The Process of Developing a Summary or Critique

12.   Begin with “Bullet Points”:  Begin by generating a list of bottom-line points you may want to include in your Summary and/or Critique.  Try to put these points in your own words.  Here are some examples:

 

--Garzon’s article focuses on problems associated with incorporating scriptures from the Bible into counseling sessions

--The article is not a research article, per se.  It is not based on any scientific experiments.

--A theoretical case study is utilized to illustrate how to incorporate the Bible into different treatment modalities

 

13.  Develop Paragraphs:  After you have made a list of “bullet points,” begin to arrange or rearrange your points into basic paragraphs.   Paragraphs should contain only one main topic, together with supporting statements.  If you start a new topic, you should start a new paragraph.  Please carefully read: “Meet the Paragraph.”

 

14.  Develop a Theme: As you organize your “bullet points” into paragraphs, try to develop a “theme” or organizing principle that will be applicable to the entire Summary section or the Critique section.  For example, you may want to utilize the “Problem Solving” theme that was outlined in the table presented earlier in this document for your Summary section. 

 

You could also develop a theme based on the temporal order in which topics are covered:  “At the beginning of the book, the author addresses the topic of forgiveness as it applies to forgiving others.”  “Later on, the author switches his focus to the topic of self-forgiveness (i.e., forgiving oneself)

 

15.  Don’t Write Sentences until You Know What You are going to Say:  Don’t just start writing and hope that everything in your paper will make sense and “hang together.”  Don’t start writing the actual sentences of your document until you know what points you are going to make, and the order in which you are going to make those points.  Stated differently, before you start writing sentences, you should have a clear idea of “where’ you are going and “what” you are going to say (i.e., what points you are going to make, and in what order are you going to make those points).

 

16.  Use Transitions: Every sentence in each paragraph should clearly relate to every other sentence.  In addition, every paragraph in your Summary or Critique should clearly relate to every other paragraph.  As you develop the logical “flow” of your Summary or Critique, use transitions so that the reader knows “where you are going” and how each paragraph relates to the previous paragraph, and to subsequent paragraphs.
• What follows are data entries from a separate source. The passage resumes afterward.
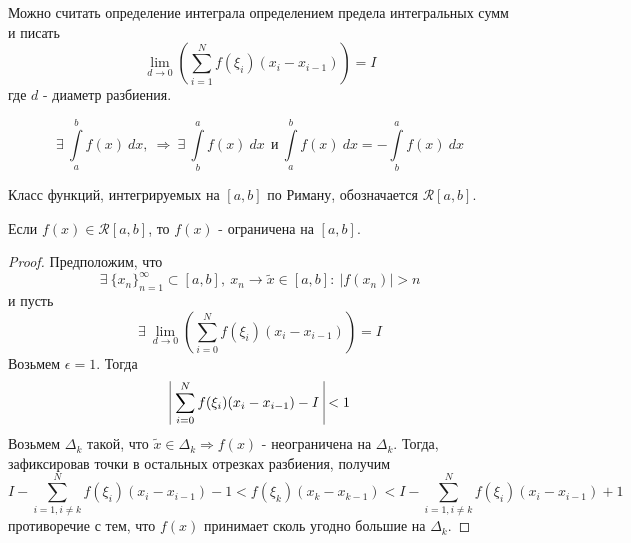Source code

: \begin{comm}
    Можно считать определение интеграла определением предела интегральных сумм и писать
    \[\lim\limits_{d\to 0}\left(\sum\limits_{i=1}^{N}f(\xi_i)(x_i-x_{i-1})\right)=I\]
    где $d$ - диаметр разбиения.
\end{comm} 
\begin{statement}
    \[\exists\ \int\limits_{a}^{b}f(x)\ dx,\ \Rightarrow \ \exists\ \int\limits_{b}^{a}f(x)\ dx\ \ \text{и}\ \int\limits_{a}^{b}f(x)\ dx=-\int\limits_{b}^{a}f(x)\ dx\]
\end{statement} 
\begin{definition}
    Класс функций, интегрируемых на $[a,b]$ по Риману, обозначается $\mathcal{R}[a,b]$.
\end{definition} 
\begin{theorem}
    Если $f(x)\in \mathcal{R}[a,b]$, то $f(x)$ - ограничена на $[a,b]$.
\end{theorem} 
\begin{proof}
    Предположим, что 
    \[\exists\ \{x_n\}_{n=1}^{\infty}\subset [a,b],\ x_n\to\widetilde{x}\in [a,b]:\ |f(x_n)|>n\]
    и пусть
    \[\exists\ \lim\limits_{d\to 0}\left( \sum\limits_{i=0}^{N}f(\xi_i)(x_i-x_{i-1}) \right)=I\] 
    Возьмем $\epsilon=1$. Тогда  
    \[\vline\ \sum\limits_{i=0}^{N}f(\xi_i)(x_i-x_{i-1})-I\ \vline<1\]
    Возьмем $\Delta_k$ такой, что $\widetilde{x}\in \Delta_k \Rightarrow f(x)$ - неограничена на $\Delta_k$. Тогда, зафиксировав точки в остальных отрезках разбиения, получим
    \[I-\sum\limits_{i=1,i\ne k}^{N} f(\xi_i)(x_i-x_{i-1})-1<f(\xi_k)(x_k-x_{k-1})<I-\sum\limits_{i=1,i\ne k}^{N} f(\xi_i)(x_i-x_{i-1})+1\]
    противоречие с тем, что $f(x)$ принимает сколь угодно большие  на $\Delta_k$.
\end{proof}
Below are some examples of transitions.  (For additional transitional words/phrases, see Appendix I.)

 

Campbell (2011) opens his book by defining…
Turning elsewhere, …
Along similar lines,...
The author concludes by stating…

 

17.  Begin Your Summary or Critique with a Broad-based, General Statement:  The first sentence of a document is often the most difficult to write.  It introduces the reader to the scope of what will be covered in the remaining paragraphs of the Summary or Critique you are writing.  In a sense, the remainder of the document flows logically from this opening sentence.  Here are some examples.

--Garzon (2005) discusses critical issues regarding the use of scriptures in Christian counseling and provides practical examples of how therapists can effectively incorporate scriptures into the counseling process to benefit clients. 
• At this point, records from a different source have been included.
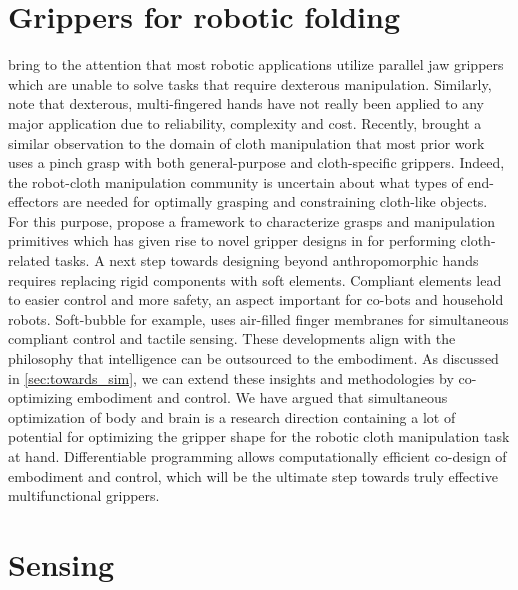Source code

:\documentclass[\home/main.tex]{subfiles}
\begin{document}
\section{Grippers for robotic folding}
\Textcite{Billard2019} bring to the attention that most robotic applications utilize parallel jaw grippers which are unable to solve tasks that require dexterous manipulation.
Similarly, \textcite{Siciliano2008} note that dexterous, multi-fingered hands have not really been applied to any major application due to reliability, complexity and cost. Recently, \textcite{Borras2020} brought a similar observation to the domain of cloth manipulation that most prior work uses a pinch grasp with both general-purpose and cloth-specific grippers. Indeed, the robot-cloth manipulation community is uncertain about what types of end-effectors are needed for optimally grasping and constraining cloth-like objects. For this purpose, \citeauthor{Borras2020} propose a framework to characterize grasps and manipulation primitives which has given rise to novel gripper designs in \autocite{Donaire2020} for performing cloth-related tasks. 
A next step towards designing beyond anthropomorphic hands requires replacing rigid components with soft elements. Compliant elements lead to easier control and more safety, an aspect important for co-bots and household robots. Soft-bubble \autocite{Naveen2020soft} for example, uses air-filled finger membranes for simultaneous compliant control and tactile sensing.
These developments align with the philosophy that intelligence can be outsourced to the embodiment.
As discussed in \cref{sec:towards_sim}, we can extend these insights and methodologies by co-optimizing embodiment and control. We have argued that simultaneous optimization of body and brain is a research direction containing a lot of potential for optimizing the gripper shape for the robotic cloth manipulation task at hand. Differentiable programming allows computationally efficient co-design of embodiment and control, which will be the ultimate step towards truly effective multifunctional grippers.



\section{Sensing}
\end{document}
--The topic of forgiveness is ubiquitous in modern day society.

    --Tan’s (2007) article entitled, “The Use of Prayer and Scripture in Cognitive-Behavioral Therapy,” focuses on how to effectively integrate Christian concepts and disciplines into traditional secular counseling.

                           

 

Appendix I

Some Transitional Words/Phrases:
Compiled by Dr. Brian Campbell, 2014

 

Openings:  “To begin with,”  “Initially,”  “At the onset,”  “For a time,”  “In the beginning,”  “At the outset,”  “To start with,”  “There have been several different approaches,”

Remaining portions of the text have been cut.